__Exercise objective__.
Wherever "issues" appears in the records below, copy the line that holds it.

__Dataset records__.

•••••

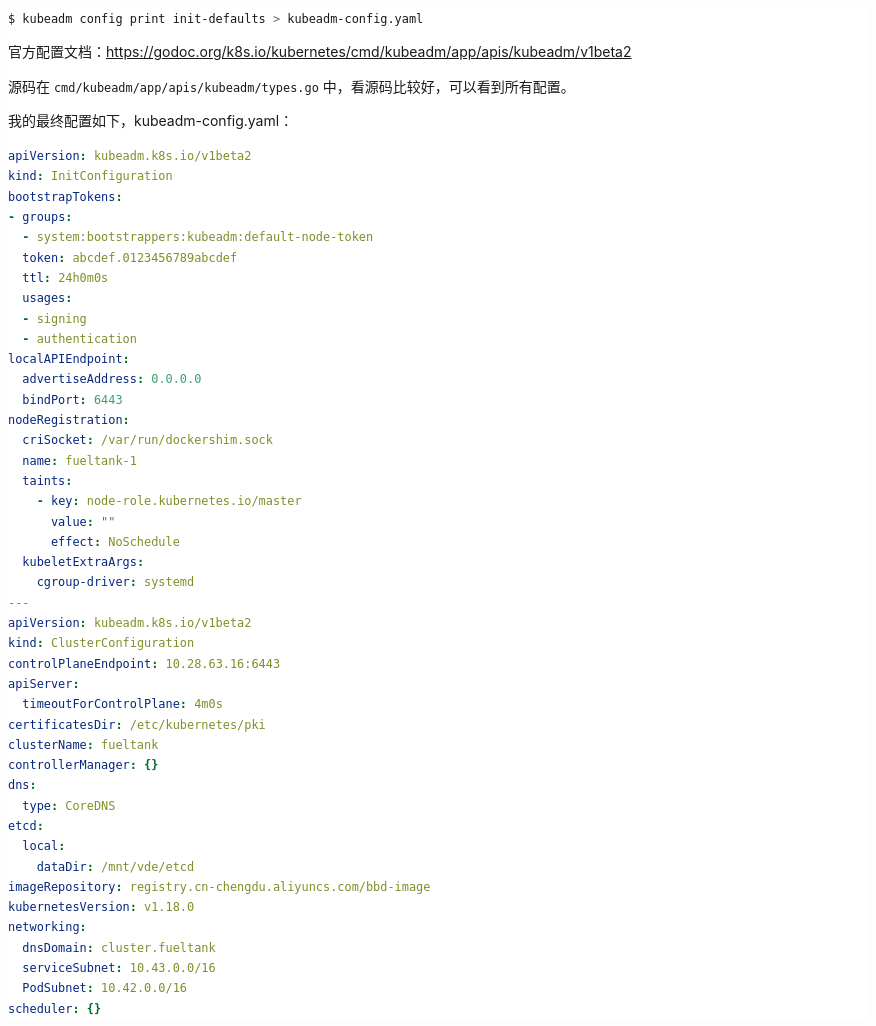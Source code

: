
 ```bash
$ kubeadm config print init-defaults > kubeadm-config.yaml
```

官方配置文档：https://godoc.org/k8s.io/kubernetes/cmd/kubeadm/app/apis/kubeadm/v1beta2

源码在 `cmd/kubeadm/app/apis/kubeadm/types.go` 中，看源码比较好，可以看到所有配置。

我的最终配置如下，kubeadm-config.yaml：

```yaml
apiVersion: kubeadm.k8s.io/v1beta2
kind: InitConfiguration
bootstrapTokens:
- groups:
  - system:bootstrappers:kubeadm:default-node-token
  token: abcdef.0123456789abcdef
  ttl: 24h0m0s
  usages:
  - signing
  - authentication
localAPIEndpoint:
  advertiseAddress: 0.0.0.0
  bindPort: 6443
nodeRegistration:
  criSocket: /var/run/dockershim.sock
  name: fueltank-1
  taints:
    - key: node-role.kubernetes.io/master
      value: ""
      effect: NoSchedule
  kubeletExtraArgs:
    cgroup-driver: systemd
---
apiVersion: kubeadm.k8s.io/v1beta2
kind: ClusterConfiguration
controlPlaneEndpoint: 10.28.63.16:6443
apiServer:
  timeoutForControlPlane: 4m0s
certificatesDir: /etc/kubernetes/pki
clusterName: fueltank
controllerManager: {}
dns:
  type: CoreDNS
etcd:
  local:
    dataDir: /mnt/vde/etcd
imageRepository: registry.cn-chengdu.aliyuncs.com/bbd-image
kubernetesVersion: v1.18.0
networking:
  dnsDomain: cluster.fueltank
  serviceSubnet: 10.43.0.0/16
  PodSubnet: 10.42.0.0/16
scheduler: {}
```
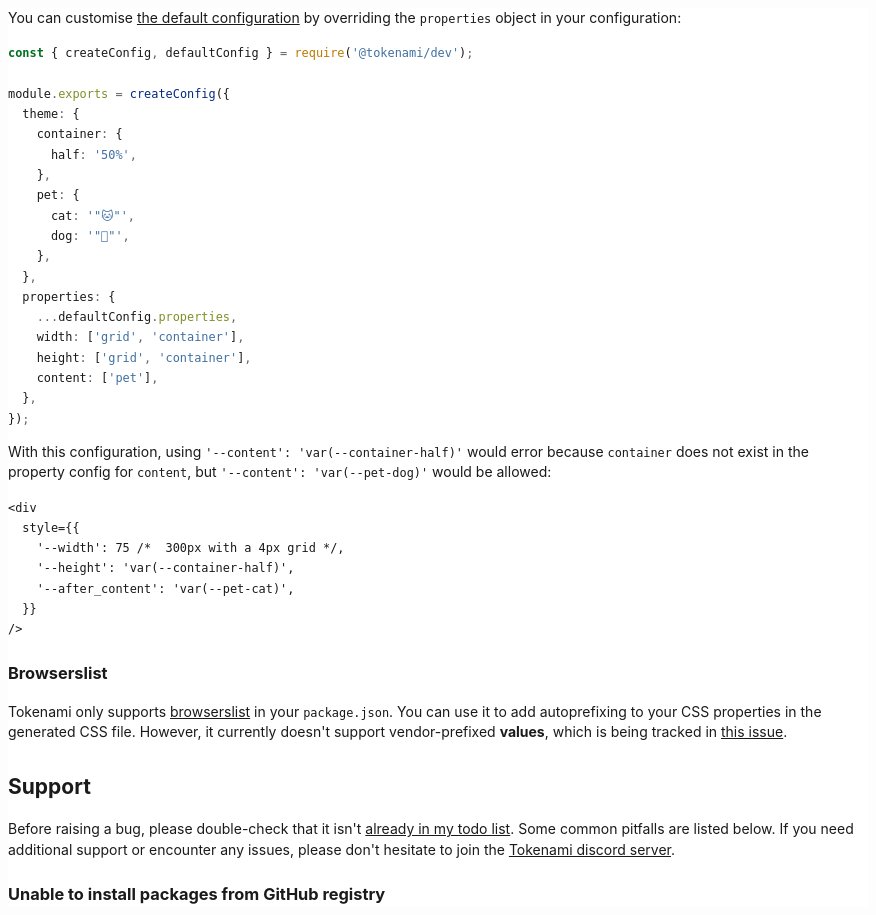You can customise [the default configuration](https://github.com/tokenami/tokenami/blob/main/packages/config/stubs/config.default.ts#L85) by overriding the `properties` object in your configuration:

```ts
const { createConfig, defaultConfig } = require('@tokenami/dev');

module.exports = createConfig({
  theme: {
    container: {
      half: '50%',
    },
    pet: {
      cat: '"🐱"',
      dog: '"🐶"',
    },
  },
  properties: {
    ...defaultConfig.properties,
    width: ['grid', 'container'],
    height: ['grid', 'container'],
    content: ['pet'],
  },
});
```

With this configuration, using `'--content': 'var(--container-half)'` would error because `container` does not exist in the property config for `content`, but `'--content': 'var(--pet-dog)'` would be allowed:

```tsx
<div
  style={{
    '--width': 75 /*  300px with a 4px grid */,
    '--height': 'var(--container-half)',
    '--after_content': 'var(--pet-cat)',
  }}
/>
```

### Browserslist

Tokenami only supports [browserslist](https://browsersl.ist/) in your `package.json`. You can use it to add autoprefixing to your CSS properties in the generated CSS file. However, it currently doesn't support vendor-prefixed **values**, which is being tracked in [this issue](https://github.com/tokenami/tokenami/issues/103).

## Support

Before raising a bug, please double-check that it isn't [already in my todo list](https://github.com/tokenami/tokenami/issues). Some common pitfalls are listed below. If you need additional support or encounter any issues, please don't hesitate to join the [Tokenami discord server](https://discord.gg/CAU4HNR4XK).

### Unable to install packages from GitHub registry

•••••

__Result of this task__.
Tokenami only supports [browserslist](https://browsersl.ist/) in your `package.json`. You can use it to add autoprefixing to your CSS properties in the generated CSS file. However, it currently doesn't support vendor-prefixed **values**, which is being tracked in [this issue](https://github.com/tokenami/tokenami/issues/103).
Before raising a bug, please double-check that it isn't [already in my todo list](https://github.com/tokenami/tokenami/issues). Some common pitfalls are listed below. If you need additional support or encounter any issues, please don't hesitate to join the [Tokenami discord server](https://discord.gg/CAU4HNR4XK).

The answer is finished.